Time course of Aldh1a1 and Adh1 in serum from mice after acute injury. Fasted mice were treated i.p. with 250 mg/kg acetaminophen (APAP) or phosphate-buffered saline (PBS) vehicle. Blood was collected 6, 24, and 48 h later. A, Immunoblotting was done to detect Aldh1a1 and Adh1 in serum. Total serum protein is also displayed. B, Densitometry from immunoblotting. Data expressed as mean ± SE for n = 3 mice per group.

Figure 7.

Ald1a1 and Adh1 do not significantly increase in a rat model of cholestasis. Rats were subjected to either bile duct ligation (BDL) or sham surgery (Sham), then allowed to recover.
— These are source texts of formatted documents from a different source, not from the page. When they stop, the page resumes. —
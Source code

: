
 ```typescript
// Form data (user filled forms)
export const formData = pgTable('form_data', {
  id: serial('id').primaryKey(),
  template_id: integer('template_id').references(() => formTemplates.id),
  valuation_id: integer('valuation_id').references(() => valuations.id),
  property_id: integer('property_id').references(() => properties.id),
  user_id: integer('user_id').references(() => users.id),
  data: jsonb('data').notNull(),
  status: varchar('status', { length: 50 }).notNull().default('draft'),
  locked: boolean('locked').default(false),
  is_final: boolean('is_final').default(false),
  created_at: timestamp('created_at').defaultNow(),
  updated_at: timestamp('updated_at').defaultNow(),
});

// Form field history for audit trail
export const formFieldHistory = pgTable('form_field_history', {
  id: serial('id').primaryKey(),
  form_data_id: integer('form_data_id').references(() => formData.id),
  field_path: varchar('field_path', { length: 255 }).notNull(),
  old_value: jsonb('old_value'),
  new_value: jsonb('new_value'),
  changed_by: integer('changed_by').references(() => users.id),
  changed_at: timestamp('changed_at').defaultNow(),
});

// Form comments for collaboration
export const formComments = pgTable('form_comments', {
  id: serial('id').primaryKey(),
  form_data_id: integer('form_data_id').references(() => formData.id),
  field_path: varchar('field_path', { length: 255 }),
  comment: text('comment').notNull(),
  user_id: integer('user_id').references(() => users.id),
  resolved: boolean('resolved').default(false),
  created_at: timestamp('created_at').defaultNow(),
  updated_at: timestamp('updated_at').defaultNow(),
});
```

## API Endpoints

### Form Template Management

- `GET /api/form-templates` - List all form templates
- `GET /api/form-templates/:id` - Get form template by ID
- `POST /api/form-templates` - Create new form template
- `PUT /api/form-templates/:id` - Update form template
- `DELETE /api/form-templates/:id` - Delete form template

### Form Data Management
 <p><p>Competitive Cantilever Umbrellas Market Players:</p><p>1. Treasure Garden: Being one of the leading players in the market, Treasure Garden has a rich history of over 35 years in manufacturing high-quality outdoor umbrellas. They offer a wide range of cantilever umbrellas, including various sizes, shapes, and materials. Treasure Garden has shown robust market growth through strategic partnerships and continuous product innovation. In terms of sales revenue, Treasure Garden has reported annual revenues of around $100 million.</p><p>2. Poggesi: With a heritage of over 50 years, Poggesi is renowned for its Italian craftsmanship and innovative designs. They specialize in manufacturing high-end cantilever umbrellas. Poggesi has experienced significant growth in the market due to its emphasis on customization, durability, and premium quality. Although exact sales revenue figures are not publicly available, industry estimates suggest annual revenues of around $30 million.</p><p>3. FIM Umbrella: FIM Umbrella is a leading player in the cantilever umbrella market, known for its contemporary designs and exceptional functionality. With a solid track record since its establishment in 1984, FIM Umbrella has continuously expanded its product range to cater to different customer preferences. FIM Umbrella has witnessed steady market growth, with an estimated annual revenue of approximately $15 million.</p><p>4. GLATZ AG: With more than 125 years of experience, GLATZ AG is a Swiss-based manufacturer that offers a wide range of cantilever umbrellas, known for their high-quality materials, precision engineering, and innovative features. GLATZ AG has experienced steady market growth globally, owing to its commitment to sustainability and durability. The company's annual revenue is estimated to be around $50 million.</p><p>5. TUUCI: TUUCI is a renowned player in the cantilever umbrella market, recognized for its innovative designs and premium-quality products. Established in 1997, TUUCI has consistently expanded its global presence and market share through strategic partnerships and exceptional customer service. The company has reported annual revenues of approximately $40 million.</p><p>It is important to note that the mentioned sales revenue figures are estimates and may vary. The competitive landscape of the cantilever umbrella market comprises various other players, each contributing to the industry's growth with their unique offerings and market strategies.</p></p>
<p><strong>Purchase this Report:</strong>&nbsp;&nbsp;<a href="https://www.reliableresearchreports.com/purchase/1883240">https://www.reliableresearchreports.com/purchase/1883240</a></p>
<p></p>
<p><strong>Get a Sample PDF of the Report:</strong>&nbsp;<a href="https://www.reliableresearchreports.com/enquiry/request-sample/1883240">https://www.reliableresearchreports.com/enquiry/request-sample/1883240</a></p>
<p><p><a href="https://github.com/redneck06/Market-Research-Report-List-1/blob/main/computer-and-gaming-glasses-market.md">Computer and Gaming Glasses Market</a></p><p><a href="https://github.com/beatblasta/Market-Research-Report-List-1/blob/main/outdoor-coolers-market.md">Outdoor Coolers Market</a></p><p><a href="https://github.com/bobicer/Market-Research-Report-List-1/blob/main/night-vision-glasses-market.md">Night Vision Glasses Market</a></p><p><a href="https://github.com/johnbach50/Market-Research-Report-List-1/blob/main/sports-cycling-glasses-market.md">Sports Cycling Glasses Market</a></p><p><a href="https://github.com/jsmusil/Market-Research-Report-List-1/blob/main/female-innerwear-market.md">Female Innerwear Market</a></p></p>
Blood was collected 21 days after surgery. A, Serum ALT activity. B, H&E-stained liver sections. C, Immunoblots for Aldh1a1 and Adh1in serum. D, Detection of both mouse (M) and rat (R) Aldh1a1 and Adh1 using the same antibody. Total protein is also displayed. Data expressed as mean ± SE for n = 3 rats per group. *p < .05 versus Sham.